Tetapi jauh sebelum puing-puing itu mengeras, kabar dari kota asing itu mendarat di tanah air jumlah WNI yang meninggal bertambah. Enam orang. Enam nama yang tak sempat pulang. Kementerian Luar Negeri mengonfirmasi melalui suara Vahd Nabyl A Mulachela, juru bicara yang tenang namun terdengar menahan napas, bahwa polisi Hong Kong telah memverifikasi enam korban asal Indonesia.
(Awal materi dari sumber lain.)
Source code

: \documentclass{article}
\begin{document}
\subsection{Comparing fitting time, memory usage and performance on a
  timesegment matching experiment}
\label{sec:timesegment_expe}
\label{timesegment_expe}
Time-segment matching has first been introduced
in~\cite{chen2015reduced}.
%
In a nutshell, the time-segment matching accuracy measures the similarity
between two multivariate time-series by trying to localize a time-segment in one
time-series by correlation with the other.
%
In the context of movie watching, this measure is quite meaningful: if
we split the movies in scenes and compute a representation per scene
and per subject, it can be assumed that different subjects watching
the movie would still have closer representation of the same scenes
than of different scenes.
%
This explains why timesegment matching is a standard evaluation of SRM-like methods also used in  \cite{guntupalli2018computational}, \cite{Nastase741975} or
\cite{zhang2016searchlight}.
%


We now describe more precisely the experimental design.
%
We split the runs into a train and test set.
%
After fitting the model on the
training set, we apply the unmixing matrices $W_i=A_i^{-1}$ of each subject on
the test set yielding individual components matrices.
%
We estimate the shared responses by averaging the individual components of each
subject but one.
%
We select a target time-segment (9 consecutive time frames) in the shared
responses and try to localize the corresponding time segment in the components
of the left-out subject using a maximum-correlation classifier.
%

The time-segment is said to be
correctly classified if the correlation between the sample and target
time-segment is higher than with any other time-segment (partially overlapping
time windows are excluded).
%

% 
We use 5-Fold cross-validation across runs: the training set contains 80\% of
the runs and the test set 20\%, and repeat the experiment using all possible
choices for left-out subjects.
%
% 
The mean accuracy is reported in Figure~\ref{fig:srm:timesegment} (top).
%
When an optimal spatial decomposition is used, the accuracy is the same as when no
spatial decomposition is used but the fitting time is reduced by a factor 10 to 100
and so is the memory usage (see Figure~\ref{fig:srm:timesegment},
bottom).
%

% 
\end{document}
KJRI Hong Kong, yang semalaman menjemput informasi dari berbagai sudut kota, kini sibuk menghubungi keluarga sebagian di Jawa, sebagian di Sulawesi, sebagian entah di mana, menunggu telepon yang tak pernah mereka inginkan. Di Tai Po Community Center, posko darurat dibuka. Logistik mengalir, bukan untuk kembali menata hidup, tetapi sekadar bertahan dalam masa yang membingungkan.

Para pekerja migran yang selamat kini menggigil bukan hanya karena udara musim dingin, tetapi oleh ingatan tentang alarm kebakaran yang tak pernah berbunyi. “Tak terdengar apa-apa,” kata beberapa penghuni dan itu lebih menakutkan daripada suara sirene mana pun, dilansir dari Herald.id

Di Hong Kong, angka kematian terus naik 128 jiwa. Dalam konferensi pers, Sekretaris Keamanan Chris Tang mengakui alarm kebakaran kompleks itu tak berfungsi baik. Penyelidikan mungkin makan waktu tiga hingga empat minggu.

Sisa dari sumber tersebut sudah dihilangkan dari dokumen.